Dirk Nowitzki nudged aside Larry Bird last night as the best playoff free throw shooter ever, giving sports columnists everywhere the idea to compare these seemingly dissimilar players for the first time. They’re saying–get this–that Bird and Nowitzki have a few qualities in common on the basketball court. Why haven’t we heard this discussion before, is what I want to know!

Yes, the Dirk vs. Larry narrative is almost as old as it is dumb at this point. It’s entirely constructed around the fact that both players have terrible hair (also they are both white). Every single article making the comparison acknowledges that their whiteness motivates the discussion, and yet every article goes boldy forth in making the comparison anyway. “It’s inevitable,” a lot of them say.

It’s pretty dang evitable, actually. There’s the fact that, you know, their games are not at all similar. Bird was an all-around basketball genius. He played every position on the court at the same time. He’s the all-time greatest creator of offense at his position, until we have to start admitting that LeBron is. Dirk is a perfectly decent passer, but he’s not in same building as Bird in this department.

Bird was also a better rebounder than Dirk at three inches shorter and a substantially better defender. Even if you allow that Dirk is a better scorer than Bird was (which he probably is, sorry) the fact remains that Bird was a better and much more impactful player.

There’s another major point in Bird’s favor that I have yet to see enter the discussion. Yes, Bird and Dirk have both played 13 years in the NBA, but Bird entered the league at 23, which would make him the oldest player drafted today by like eight years. That’s Wes Johnson old.
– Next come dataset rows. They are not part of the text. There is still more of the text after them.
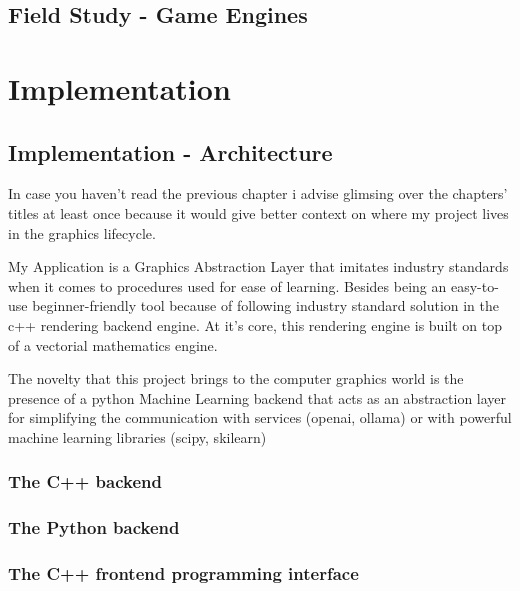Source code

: \chapter*{Field Study - Game Engines}

\part{Implementation}

\chapter*{Implementation - Architecture}

    In case you haven't read the previous chapter i advise glimsing over the chapters' titles at least once because it would give better context on where my project lives in the graphics lifecycle.

    My Application is a Graphics Abstraction Layer that imitates industry standards when it comes to procedures used for ease of learning.
    Besides being an easy-to-use beginner-friendly tool because of following industry standard solution in the c++ rendering backend engine. At it's core, this rendering engine is built on top of a vectorial mathematics engine.

    The novelty that this project brings to the computer graphics world is the presence of a python Machine Learning backend that acts as an abstraction layer for simplifying the communication with services (openai, ollama) or with powerful machine learning libraries (scipy, skilearn) 


    \section*{The C++    backend}
    \section*{The Python backend}

    \section*{The C++    frontend programming interface}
Dirk, meanwhile, was 20 when he played his first NBA game. So Dirk’s measured period is from 20 to 32, while Bird’s is from 23 to 35. That gives Dirk A) three years of learning the league while Bird would still have been in college and B) the last three years of his prime stacked up against Bird’s twilight. Evidence not admissible in court. Case dismissed.

Larry Bird has never made this face.

BUT

I see it. I absolutely get the comparison. Multiple times throughout this series and these playoffs, I’ve looked at Dirk and seen Larry.

In the end, the connection between these players comes down to the specific quality by which each is most strongly identified: there is not a shot on the court they can’t make. Range for days, weeks even. Defense not a factor. Shots that would come out of any other set of hands as a gamble are, for them, absolute fact.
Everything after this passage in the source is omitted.